» REQUIRED ACTION
Retype the data exactly, from its first line to the line containing "typescript: '>=4.5.0'", including both, and skip any picture.

(Beginning of GIVEN DATA)

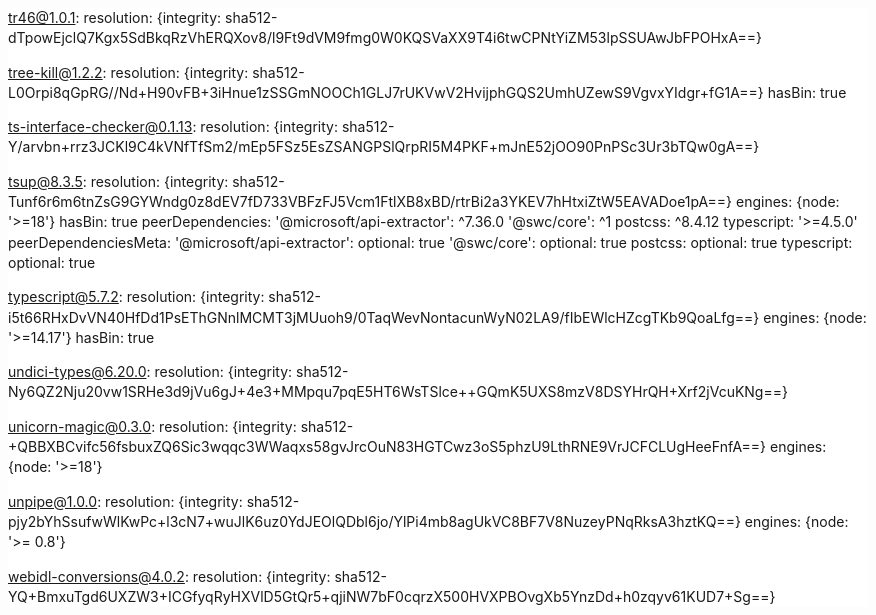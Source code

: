   tr46@1.0.1:
    resolution: {integrity: sha512-dTpowEjclQ7Kgx5SdBkqRzVhERQXov8/l9Ft9dVM9fmg0W0KQSVaXX9T4i6twCPNtYiZM53lpSSUAwJbFPOHxA==}

  tree-kill@1.2.2:
    resolution: {integrity: sha512-L0Orpi8qGpRG//Nd+H90vFB+3iHnue1zSSGmNOOCh1GLJ7rUKVwV2HvijphGQS2UmhUZewS9VgvxYIdgr+fG1A==}
    hasBin: true

  ts-interface-checker@0.1.13:
    resolution: {integrity: sha512-Y/arvbn+rrz3JCKl9C4kVNfTfSm2/mEp5FSz5EsZSANGPSlQrpRI5M4PKF+mJnE52jOO90PnPSc3Ur3bTQw0gA==}

  tsup@8.3.5:
    resolution: {integrity: sha512-Tunf6r6m6tnZsG9GYWndg0z8dEV7fD733VBFzFJ5Vcm1FtlXB8xBD/rtrBi2a3YKEV7hHtxiZtW5EAVADoe1pA==}
    engines: {node: '>=18'}
    hasBin: true
    peerDependencies:
      '@microsoft/api-extractor': ^7.36.0
      '@swc/core': ^1
      postcss: ^8.4.12
      typescript: '>=4.5.0'
    peerDependenciesMeta:
      '@microsoft/api-extractor':
        optional: true
      '@swc/core':
        optional: true
      postcss:
        optional: true
      typescript:
        optional: true

  typescript@5.7.2:
    resolution: {integrity: sha512-i5t66RHxDvVN40HfDd1PsEThGNnlMCMT3jMUuoh9/0TaqWevNontacunWyN02LA9/fIbEWlcHZcgTKb9QoaLfg==}
    engines: {node: '>=14.17'}
    hasBin: true

  undici-types@6.20.0:
    resolution: {integrity: sha512-Ny6QZ2Nju20vw1SRHe3d9jVu6gJ+4e3+MMpqu7pqE5HT6WsTSlce++GQmK5UXS8mzV8DSYHrQH+Xrf2jVcuKNg==}

  unicorn-magic@0.3.0:
    resolution: {integrity: sha512-+QBBXBCvifc56fsbuxZQ6Sic3wqqc3WWaqxs58gvJrcOuN83HGTCwz3oS5phzU9LthRNE9VrJCFCLUgHeeFnfA==}
    engines: {node: '>=18'}

  unpipe@1.0.0:
    resolution: {integrity: sha512-pjy2bYhSsufwWlKwPc+l3cN7+wuJlK6uz0YdJEOlQDbl6jo/YlPi4mb8agUkVC8BF7V8NuzeyPNqRksA3hztKQ==}
    engines: {node: '>= 0.8'}

  webidl-conversions@4.0.2:
    resolution: {integrity: sha512-YQ+BmxuTgd6UXZW3+ICGfyqRyHXVlD5GtQr5+qjiNW7bF0cqrzX500HVXPBOvgXb5YnzDd+h0zqyv61KUD7+Sg==}
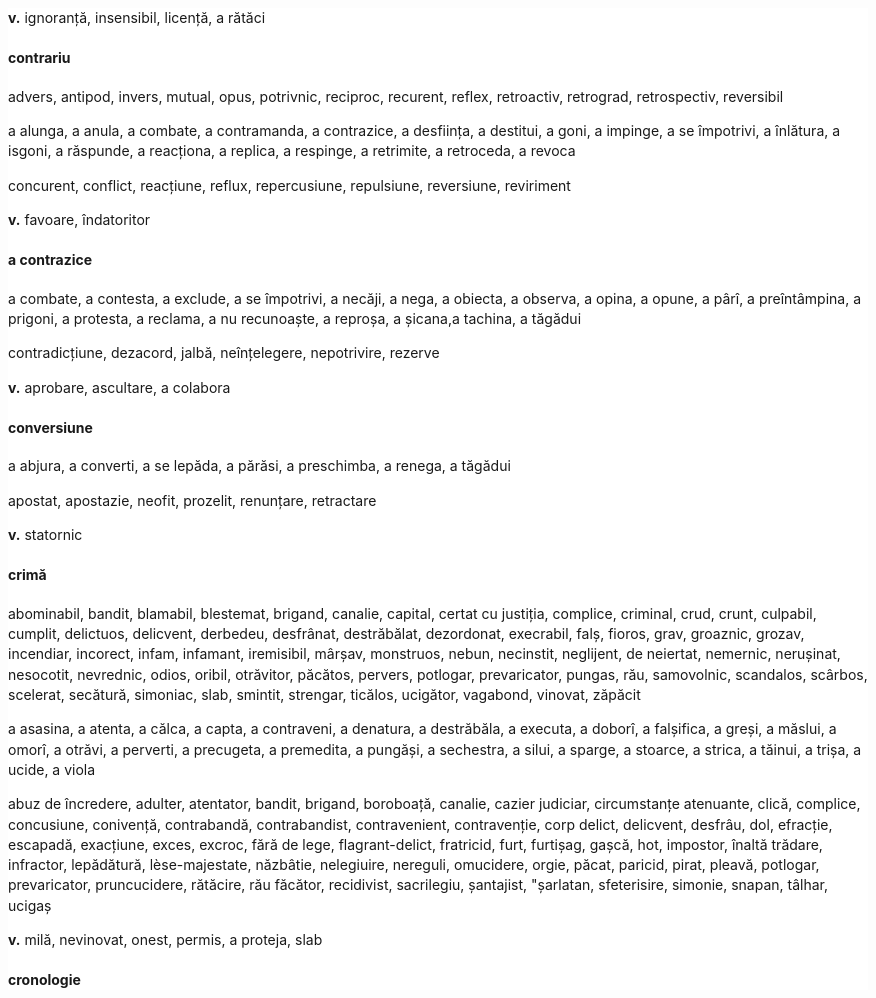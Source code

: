 __v.__ ignoranță, insensibil, licență, a rătăci

#### contrariu

advers, antipod, invers, mutual, opus, potrivnic, reciproc, recurent, reflex, retroactiv, retrograd, retrospectiv, reversibil

a alunga, a anula, a combate, a contramanda, a contrazice, a desființa, a destitui, a goni, a impinge, a se împotrivi, a înlătura, a isgoni, a răspunde, a reacționa, a replica, a respinge, a retrimite, a retroceda, a revoca

concurent, conflict, reacțiune, reflux, repercusiune, repulsiune, reversiune, reviriment

__v.__ favoare, îndatoritor

#### a contrazice

a combate, a contesta, a exclude, a se împotrivi, a necăji, a nega, a obiecta, a observa, a opina, a opune, a pârî, a preîntâmpina, a prigoni, a protesta, a reclama, a nu recunoaște, a reproșa, a șicana,a tachina, a tăgădui

contradicțiune, dezacord, jalbă, neînțelegere, nepotrivire, rezerve

__v.__ aprobare, ascultare, a colabora

#### conversiune

a abjura, a converti, a se lepăda, a părăsi, a preschimba, a renega, a tăgădui

apostat, apostazie, neofit, prozelit, renunțare, retractare

__v.__ statornic

#### crimă

abominabil, bandit, blamabil, blestemat, brigand, canalie, capital, certat cu justiția, complice, criminal, crud, crunt, culpabil, cumplit, delictuos, delicvent, derbedeu, desfrânat, destrăbălat, dezordonat, execrabil, falș, fioros, grav, groaznic, grozav, incendiar, incorect, infam, infamant, iremisibil, mârșav, monstruos, nebun, necinstit, neglijent, de neiertat, nemernic, nerușinat, nesocotit, nevrednic, odios, oribil, otrăvitor, păcătos, pervers, potlogar, prevaricator, pungas, rău, samovolnic, scandalos, scârbos, scelerat, secătură, simoniac, slab, smintit, strengar, ticălos, ucigător, vagabond, vinovat, zăpăcit

a asasina, a atenta, a călca, a capta, a contraveni, a denatura, a destrăbăla, a executa, a doborî, a falșifica, a greși, a măslui, a omorî, a otrăvi, a perverti, a precugeta, a premedita, a pungăși, a sechestra, a silui, a sparge, a stoarce, a strica, a tăinui, a trișa, a ucide, a viola

abuz de încredere, adulter, atentator, bandit, brigand, boroboață, canalie, cazier judiciar, circumstanțe atenuante, clică, complice, concusiune, conivență, contrabandă, contrabandist, contravenient, contravenție, corp delict, delicvent, desfrâu, dol, efracție, escapadă, exacțiune, exces, excroc, fără de lege, flagrant-delict, fratricid, furt, furtișag, gașcă, hot, impostor, înaltă trădare, infractor, lepădătură, lèse-majestate, năzbâtie, nelegiuire, nereguli, omucidere, orgie, păcat, paricid, pirat, pleavă, potlogar, prevaricator, pruncucidere, rătăcire, rău făcător, recidivist, sacrilegiu, șantajist, "șarlatan, sfeterisire, simonie, snapan, tâlhar, ucigaș

__v.__ milă, nevinovat, onest, permis, a proteja, slab

#### cronologie
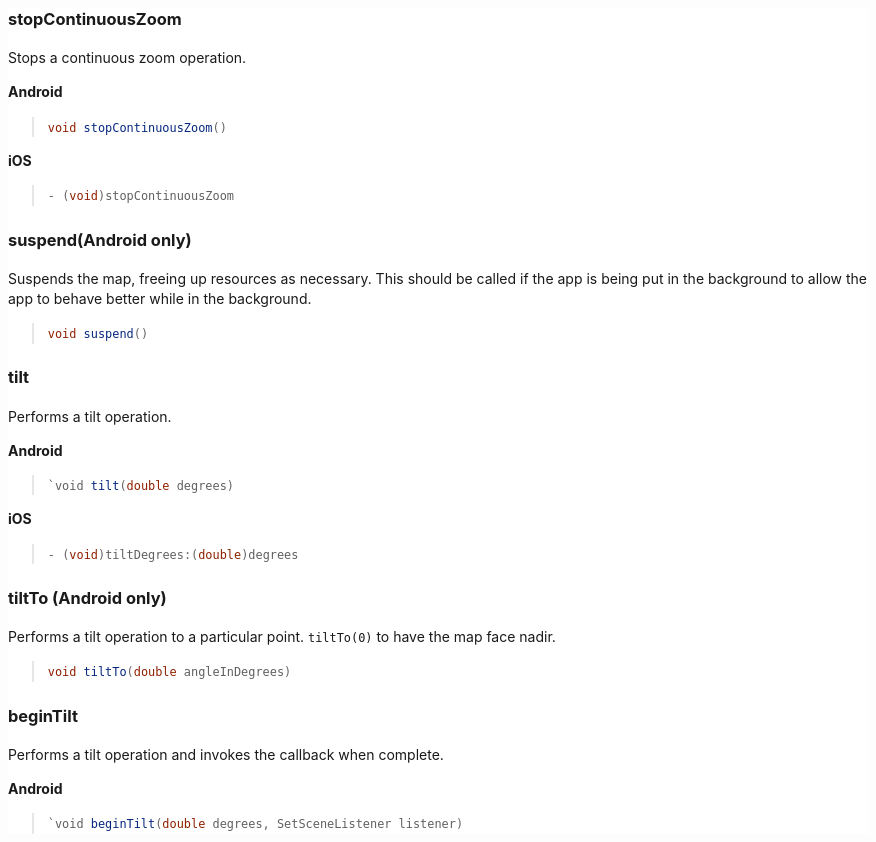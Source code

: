 ### stopContinuousZoom

Stops a continuous zoom operation.

**Android**

>```java
> void stopContinuousZoom()
>```

**iOS**

>```objectivec
> - (void)stopContinuousZoom
>```  

### suspend(Android only)

Suspends the map, freeing up resources as necessary. This should be called if the app is being put in the background to allow the app to behave better while in the background.

>```java
> void suspend()
>```

### tilt

Performs a tilt operation.

**Android**

>```java
> `void tilt(double degrees)
>```

**iOS**

>```objectivec
> - (void)tiltDegrees:(double)degrees
>```  

### tiltTo (Android only)

Performs a tilt operation to a particular point. `tiltTo(0)` to have the map face nadir.

>```java
> void tiltTo(double angleInDegrees)
>```

### beginTilt

Performs a tilt operation and invokes the callback when complete.

**Android**

>```java
> `void beginTilt(double degrees, SetSceneListener listener)
>```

(End of GIVEN DATA)

» EXERCISE RESPONSE
Source code

:   tr46@1.0.1:
    resolution: {integrity: sha512-dTpowEjclQ7Kgx5SdBkqRzVhERQXov8/l9Ft9dVM9fmg0W0KQSVaXX9T4i6twCPNtYiZM53lpSSUAwJbFPOHxA==}

  tree-kill@1.2.2:
    resolution: {integrity: sha512-L0Orpi8qGpRG//Nd+H90vFB+3iHnue1zSSGmNOOCh1GLJ7rUKVwV2HvijphGQS2UmhUZewS9VgvxYIdgr+fG1A==}
    hasBin: true

  ts-interface-checker@0.1.13:
    resolution: {integrity: sha512-Y/arvbn+rrz3JCKl9C4kVNfTfSm2/mEp5FSz5EsZSANGPSlQrpRI5M4PKF+mJnE52jOO90PnPSc3Ur3bTQw0gA==}

  tsup@8.3.5:
    resolution: {integrity: sha512-Tunf6r6m6tnZsG9GYWndg0z8dEV7fD733VBFzFJ5Vcm1FtlXB8xBD/rtrBi2a3YKEV7hHtxiZtW5EAVADoe1pA==}
    engines: {node: '>=18'}
    hasBin: true
    peerDependencies:
      '@microsoft/api-extractor': ^7.36.0
      '@swc/core': ^1
      postcss: ^8.4.12
      typescript: '>=4.5.0'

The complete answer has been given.